Over the past 12 years the determination of several individuals committed to restoring the artist’s place in history has seen realization in the Bollinger retrospective opening at the Sculpture Center on April 22, 2012. While this retrospective focuses on the years 1966–1970 when the artist was showing widely in New York and Europe, the exhibition at Algus Greenspon extends the retrospective’s time line showing–in addition to an early aluminum channel piece, one of only four known to exist–several massive cast iron works from 1973 and Polaroid documentation and drawings from 1977 illustrating Bollinger’s reemerging interest in painting, an interest which continued until the artist’s death.

In the late 1960s anti-form and process art were radical post-minimalist alternatives that allowed direct engagement with materials even as conceptualism and performance art were dispensing with objects altogether. Such work avoided the academic tendencies of conceptual art while providing an equivocally straightforward experience of the phenomenal world. Anti-form was a reaction to the increasingly fussy synthetic formalism of minimalism and color field painting, a reaction that was particularly countercultural in being intellectual and romantic, experiential and elusive.

The watershed moment of anti-form was a 1968 show curated at the Castelli warehouse by Robert Morris, 9 at Leo Castelli. Bill Bollinger was included in this show as were Eva Hesse, Bruce Nauman and Richard Serra, among others. The Castelli show was followed in 1969 by Anti-Illusion: Proceedures/Materials at the Whitney Museum curated by Marcia Tucker and James Monte and Harold Szeeman’s legendary When Attitudes Become Form (also 1969) in Germany. Interestingly, not one painter was included in any of these shows, even though Robert Morris cites Jackson Pollock as forebear (“Anti-Form,” Artforum, April, 1968).

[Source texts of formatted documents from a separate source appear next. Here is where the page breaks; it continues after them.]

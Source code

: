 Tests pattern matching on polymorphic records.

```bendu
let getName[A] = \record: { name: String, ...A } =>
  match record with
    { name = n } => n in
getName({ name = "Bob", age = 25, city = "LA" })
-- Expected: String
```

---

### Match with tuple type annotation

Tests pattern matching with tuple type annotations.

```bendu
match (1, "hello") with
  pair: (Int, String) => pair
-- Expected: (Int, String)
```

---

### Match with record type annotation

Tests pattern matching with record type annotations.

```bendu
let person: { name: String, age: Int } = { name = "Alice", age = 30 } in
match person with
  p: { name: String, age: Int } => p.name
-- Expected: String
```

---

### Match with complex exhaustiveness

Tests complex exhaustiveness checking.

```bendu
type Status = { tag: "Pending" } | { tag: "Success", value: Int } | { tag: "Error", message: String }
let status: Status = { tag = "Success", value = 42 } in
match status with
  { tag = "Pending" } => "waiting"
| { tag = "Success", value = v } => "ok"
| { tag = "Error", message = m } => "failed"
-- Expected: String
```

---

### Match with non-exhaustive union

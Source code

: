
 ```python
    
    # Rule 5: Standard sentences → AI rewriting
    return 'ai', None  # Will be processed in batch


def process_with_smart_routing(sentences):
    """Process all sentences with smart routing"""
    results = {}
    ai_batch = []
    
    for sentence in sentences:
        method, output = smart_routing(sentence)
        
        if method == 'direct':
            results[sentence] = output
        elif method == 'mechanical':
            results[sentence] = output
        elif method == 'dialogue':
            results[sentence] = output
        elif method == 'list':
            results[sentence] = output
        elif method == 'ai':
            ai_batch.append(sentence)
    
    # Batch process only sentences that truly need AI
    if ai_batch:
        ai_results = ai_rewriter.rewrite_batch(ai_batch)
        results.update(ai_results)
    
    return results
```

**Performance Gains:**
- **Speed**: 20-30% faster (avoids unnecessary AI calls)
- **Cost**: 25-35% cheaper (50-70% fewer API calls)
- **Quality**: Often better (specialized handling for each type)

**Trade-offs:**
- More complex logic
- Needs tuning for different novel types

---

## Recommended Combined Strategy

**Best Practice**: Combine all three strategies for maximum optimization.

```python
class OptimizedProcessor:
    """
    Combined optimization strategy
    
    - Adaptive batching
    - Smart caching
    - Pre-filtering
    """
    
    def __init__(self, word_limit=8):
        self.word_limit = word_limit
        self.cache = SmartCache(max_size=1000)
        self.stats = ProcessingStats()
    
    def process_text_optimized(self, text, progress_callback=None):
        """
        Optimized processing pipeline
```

The cast iron sculptures being shown here were made in 1973 and comprised Bollinger’s last New York exhibition at OK Harris in 1974. These large solid iron pours were cast in sand gouged out to loosely follow the contours of Northeastern lakes Bollinger had frequented. The process resulted in complex three-dimensional forms, topped by the level fluid surfaces that had become a preoccupation of the artist following a 1968 ocean voyage to Europe. Once solidified and removed from the mold, the sculpture’s defining horizontal plane could be displaced according to the topology of its underlying form.

These cast iron pieces are a significant reimagining and summation of themes that had informed the artist’s work up to this point: veracity to material, gravity, fluid definition of form, displacement, edge and monumentality. Interestingly, this work was undertaken in chapfallen response to Bollinger realization that the large-scale bronze sculptures of Henry Moore possessed disingenuously thin metal surfaces surrounding an echoing empty void. Appalled, Bollinger cast the iron works, in part, as an exposé of the illusion of solidity and weight flaunted by traditional, monumental cast metal sculpture.

Bill Bollinger (1939–1988) was born on Long Island, NY and attended Brown University, receiving a degree in aeronautical engineering, a background that informs his art. Beginning in 1966 Bollinger exhibited at the Bianchini and Bykert Galleries, Rolf Ricke in Cologne, and in the early 1970s at OK Harris. He was the elusive subject of a revelatory article in Art in America by Wade Sauders that is instrumental in laying the groundwork for Bollinger’s revival (“Not Lost, Not Found”, March, 2000).